In a first,the finance ministry has sought to make the government equally responsible for delays in development of coal blocks along with the allottees in case of 17 captive mines likely to be auctioned by March.
To ensure this,the ministry says efforts should be made to insert relevant provisions agreements to be signed with the winning bidders. At present,the coal ministry is finalising provisions of the coal mine development and production agreement (CMDPA).
Provisions concerning deemed approval may also be considered in the event the government fails to do so, the department of economic affairs (DEA) of the finance ministry told the coal ministry in a letter on November 27.
A top coal ministry official says that of the 17 captive mines to be auctioned,six explored blocks,with an estimated reserves of 2,000 million tonnes,will be auctioned in the first phase.
The DEA says that the governments responsibility should be to make land available and provide a letter of comfort from the Union environment ministry.
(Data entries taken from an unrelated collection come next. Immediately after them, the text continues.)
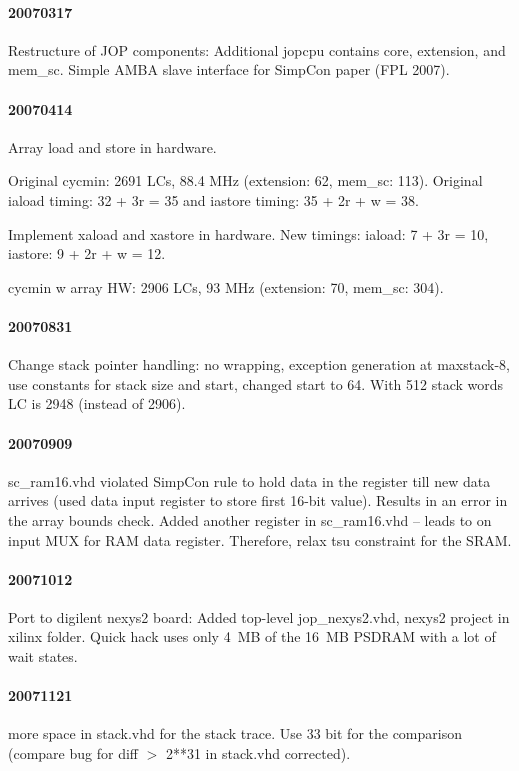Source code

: \documentclass[a4paper,12pt]{scrartcl}
\newcommand{\code}[1]{{\textsf{#1}}}
\begin{document}
\paragraph{20070317}

Restructure of JOP components: Additional \code{jopcpu} contains
\code{core}, \code{extension}, and \code{mem\_sc}. Simple AMBA slave
interface for SimpCon paper (FPL 2007).

\paragraph{20070414} Array load and store in hardware.

Original cycmin: 2691 LCs, 88.4 MHz (extension: 62, mem\_sc: 113).
Original iaload timing: 32 + 3r = 35 and iastore timing: 35 + 2r + w
= 38.

Implement xaload and xastore in hardware. New timings: iaload: 7 + 3r
= 10, iastore: 9 + 2r + w = 12.

cycmin w array HW: 2906 LCs, 93 MHz (extension: 70, mem\_sc: 304).

\paragraph{20070831}

Change stack pointer handling: no wrapping, exception generation at
maxstack-8, use constants for stack size and start, changed start to
64. With 512 stack words LC is 2948 (instead of 2906).

\paragraph{20070909} sc\_ram16.vhd violated SimpCon rule to hold data in the
register till new data arrives (used data input register to store
first 16-bit value). Results in an error in the array bounds check.
Added another register in sc\_ram16.vhd -- leads to on input MUX for
RAM data register. Therefore, relax tsu constraint for the SRAM.

\paragraph{20071012} Port to digilent nexys2 board: Added top-level
jop\_nexys2.vhd, nexys2 project in xilinx folder. Quick hack uses
only 4~MB of the 16~MB PSDRAM with a lot of wait states.

\paragraph{20071121} more space in stack.vhd for the stack
trace. Use 33 bit for the comparison (compare bug for diff $>$ 2**31
in stack.vhd corrected).
\end{document}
These should also be clearly enshrined in the CMDPA.
The letter of comfort,essentially means that the blocks to be offered for competitive bidding would be scrutinised by the MoEF beforehand and a preliminary clearance would be indicated by it. However,the MoEF,it is learnt,is not very keen in providing such a letter and wants scrutiny of each block on its merit.
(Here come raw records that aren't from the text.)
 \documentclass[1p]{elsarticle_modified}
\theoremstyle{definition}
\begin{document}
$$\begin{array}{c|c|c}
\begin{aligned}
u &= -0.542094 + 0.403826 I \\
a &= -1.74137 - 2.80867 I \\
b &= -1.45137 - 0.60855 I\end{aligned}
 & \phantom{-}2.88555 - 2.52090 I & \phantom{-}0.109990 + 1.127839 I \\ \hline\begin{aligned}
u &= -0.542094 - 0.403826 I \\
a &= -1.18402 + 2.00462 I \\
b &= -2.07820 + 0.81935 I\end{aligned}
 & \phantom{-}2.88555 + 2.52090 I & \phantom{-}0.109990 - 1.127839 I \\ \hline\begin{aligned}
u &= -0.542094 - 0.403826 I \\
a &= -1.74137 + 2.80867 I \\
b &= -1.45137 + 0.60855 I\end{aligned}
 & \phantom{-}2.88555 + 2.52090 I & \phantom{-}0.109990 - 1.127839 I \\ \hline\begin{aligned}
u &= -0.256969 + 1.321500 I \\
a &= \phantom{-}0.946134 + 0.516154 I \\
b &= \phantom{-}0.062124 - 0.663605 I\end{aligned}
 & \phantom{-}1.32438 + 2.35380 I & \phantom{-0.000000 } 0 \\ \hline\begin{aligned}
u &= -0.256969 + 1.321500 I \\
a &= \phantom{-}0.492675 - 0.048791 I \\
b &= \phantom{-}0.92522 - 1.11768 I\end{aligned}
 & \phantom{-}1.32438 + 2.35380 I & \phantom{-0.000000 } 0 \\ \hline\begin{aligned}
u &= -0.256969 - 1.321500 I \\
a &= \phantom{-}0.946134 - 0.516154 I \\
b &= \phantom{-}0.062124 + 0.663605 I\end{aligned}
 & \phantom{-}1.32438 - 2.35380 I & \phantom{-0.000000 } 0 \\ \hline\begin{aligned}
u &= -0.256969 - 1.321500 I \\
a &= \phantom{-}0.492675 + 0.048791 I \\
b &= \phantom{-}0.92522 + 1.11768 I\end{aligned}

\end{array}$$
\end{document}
The DEA has said that a block holder should be penalised only for gross negligence and wilful misconduct in the CMDPA. To make sure the block allocatee is bound to develop the mine,it wants the firm to furnish a Performance Security,which should be calculated as a percentage of the reserve price to be fixed for the impending auctioning of blocks identified by the Central Mine Planning and Design Institute Ltd.
The DEAs suggestions have come in the backdrop of ongoing spate of penalties and de-allocations being executed by the coal ministry at the behest of its inter-ministerial group against erring captive mine owners idling on their blocks. But in course of recent meetings with the coal ministrys top brass,most companies have complained that their inability to develop the mines are for reasons beyond their control. In the latest round of de-allocations where allotment of 11 blocks were cancelled,the firms which lost the mines have furnished certified documents of their investments which amounted to over Rs 44,000 crore.